D’autres tableaux, aux couleurs sombres, dépeignent des habitants épouvantés entourés de cadavres, fuyant un village en feu. Ailleurs, c’est une femme prostrée dans un paysage de destruction, agenouillée devant un bras qui dépasse de sous des pierres.
Il y a aussi la sculpture en bois d’une gazelle aux courbes ondulantes. Ou encore «la statue maternelle» de Jawad Salim, représentant une femme tout en longueur, au cou élancé et aux bras levés.
L’œuvre, qui vaut sans doute plusieurs centaines de milliers d’euros, a été retrouvée un jour dans le quartier des brocanteurs de Bagdad chez un vendeur qui n’était pas conscient de sa valeur, raconte le sculpteur Taha Wahib, qui, pour l’acquérir, a déboursé… 200 dollars.

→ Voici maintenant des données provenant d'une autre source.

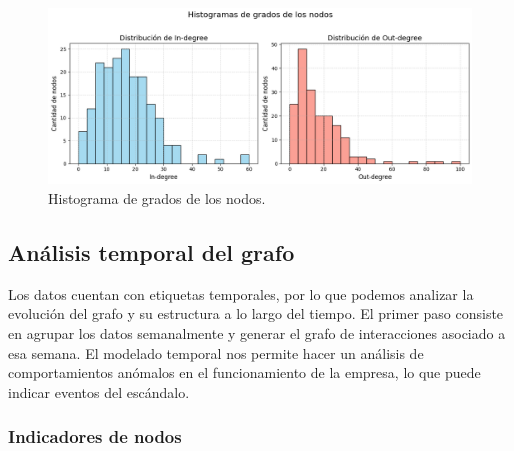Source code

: \documentclass{article}
\begin{document}
\begin{figure}[htb]
    \centering
    \includegraphics[width=0.8\linewidth]{imagenes/ej1/histogramas_grados_nodos.png}
    \caption{Histograma de grados de los nodos.}
    \label{fig:histogramas_grados}
\end{figure}

\subsection{Análisis temporal del grafo}
Los datos cuentan con etiquetas temporales, por lo que podemos analizar la evolución del grafo y su estructura a lo largo del tiempo. El primer paso consiste en
agrupar los datos semanalmente y generar el grafo de interacciones asociado a esa semana.  El modelado temporal nos permite hacer un análisis de comportamientos
anómalos en el funcionamiento de la empresa, lo que puede indicar eventos del escándalo.

\subsubsection{Indicadores de nodos}
\end{document}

Tableaux et sculptures avaient été subtilisés au Centre Saddam pour les arts, une des prestigieuses institutions culturelles de la capitale irakienne. Les pilleurs avaient parfois découpé des toiles au cutter pour les transporter plus facilement sans le châssis.
«Certaines pièces avaient été endommagées durant les évènements de 2003. Ou bien elles étaient entreposées dans de mauvaises conditions pendant de longues années. Elles ont été restaurées en un temps record», explique Fakher Mohamed.
«À l’origine de tout»
D’autres œuvres attendent toujours une seconde vie, ajoute le responsable qui ambitionne d’ouvrir d’autres salles d’exposition pour montrer toute la collection. «Les musées doivent être ouverts au public, ces œuvres ne doivent pas rester prisonnières des entrepôts», martèle-t-il.
Sur les 7 000 pièces volées en 2003, quelque 2 300 ont été restituées à l’Irak, confie l’artiste Lamiaa al-Jawari, commissaire de l’exposition, qui souhaite parvenir un jour à «montrer aux visiteurs tout ce patrimoine artistique».
«Des œuvres inestimables», s’émeut celle qui a rallié en 2004 un comité formé à l’initiative des artistes pour retrouver ces trésors du patrimoine. «Certaines ont été récupérées à travers des canaux officiels : l’ambassade de Suisse a aidé par exemple. Ou alors à travers des particuliers», précise-t-elle.
Les dernières restitutions ont eu lieu en 2021 et les autorités coordonnent leurs actions avec Interpol pour retrouver les œuvres manquantes, dit-elle. Ali Al-Najar, artiste de 82 ans installé en Suède depuis deux décennies, est en vacances dans son pays d’origine. Il salue la scénographie de l’exposition et souligne son importance : car «les pionniers sont à l’origine de tout. Si on les oublie, on perd la base».